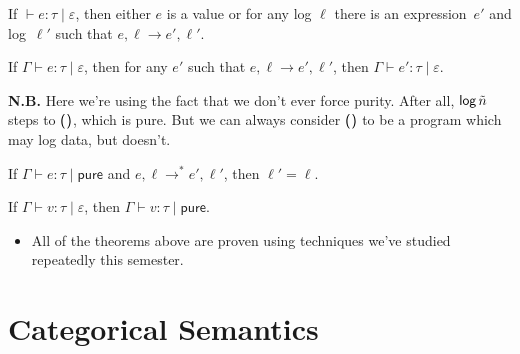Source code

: \documentclass{lecturenotes}
\newcommand{\unit}{\ensuremath{\textsf{(}\mkern0.5mu\textsf{)}}}
\newcommand{\logn}[1]{\ensuremath{\textsf{log}\mkern3mu#1}}
\newcommand{\pureeff}{\textsf{pure}\xspace}
\begin{document}
\begin{thm}[Progress]
  If $\vdash e : \tau \mid \varepsilon$, then either $e$ is a value or for any log $\ell$ there is an expression~$e'$ and log~$\ell'$ such that $e, \ell \to e', \ell'$.
\end{thm}

\begin{thm}[Preservation]
  If $\Gamma \vdash e : \tau \mid \varepsilon$, then for any $e'$ such that $e, \ell \to e', \ell'$, then $\Gamma \vdash e' : \tau \mid \varepsilon$.
\end{thm}

\noindent\textbf{N.B.} Here we're using the fact that we don't ever force purity.
After all, $\logn{\tilde{n}}$ steps to $\unit$, which is pure.
But we can always consider $\unit$ to be a program which may log data, but doesn't.

\begin{thm}
  If $\Gamma \vdash e : \tau \mid \pureeff$ and $e, \ell \to^\ast e', \ell'$, then $\ell' = \ell$.
\end{thm}

\begin{thm}
  If $\Gamma \vdash v : \tau \mid \varepsilon$, then $\Gamma \vdash v : \tau \mid \pureeff$.
\end{thm}

\begin{itemize}
\item All of the theorems above are proven using techniques we've studied repeatedly this semester.
\end{itemize}

\section*{Categorical Semantics}
\label{sec:categ-semant}
\end{document}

◆ **EXERCISE**:
Although the records contain pictures, the copy should hold only their text, reproduced exactly.

◆ **RESULT FOR THIS EXERCISE**:
Source code

: \documentclass{lecturenotes}
\newcommand{\unit}{\ensuremath{\textsf{(}\mkern0.5mu\textsf{)}}}
\newcommand{\logn}[1]{\ensuremath{\textsf{log}\mkern3mu#1}}
\newcommand{\pureeff}{\textsf{pure}\xspace}
\begin{document}
\begin{thm}[Progress]
  If $\vdash e : \tau \mid \varepsilon$, then either $e$ is a value or for any log $\ell$ there is an expression~$e'$ and log~$\ell'$ such that $e, \ell \to e', \ell'$.
\end{thm}

\begin{thm}[Preservation]
  If $\Gamma \vdash e : \tau \mid \varepsilon$, then for any $e'$ such that $e, \ell \to e', \ell'$, then $\Gamma \vdash e' : \tau \mid \varepsilon$.
\end{thm}

\noindent\textbf{N.B.} Here we're using the fact that we don't ever force purity.
After all, $\logn{\tilde{n}}$ steps to $\unit$, which is pure.
But we can always consider $\unit$ to be a program which may log data, but doesn't.

\begin{thm}
  If $\Gamma \vdash e : \tau \mid \pureeff$ and $e, \ell \to^\ast e', \ell'$, then $\ell' = \ell$.
\end{thm}

\begin{thm}
  If $\Gamma \vdash v : \tau \mid \varepsilon$, then $\Gamma \vdash v : \tau \mid \pureeff$.
\end{thm}

\begin{itemize}
\item All of the theorems above are proven using techniques we've studied repeatedly this semester.
\end{itemize}

\section*{Categorical Semantics}
\label{sec:categ-semant}
\end{document}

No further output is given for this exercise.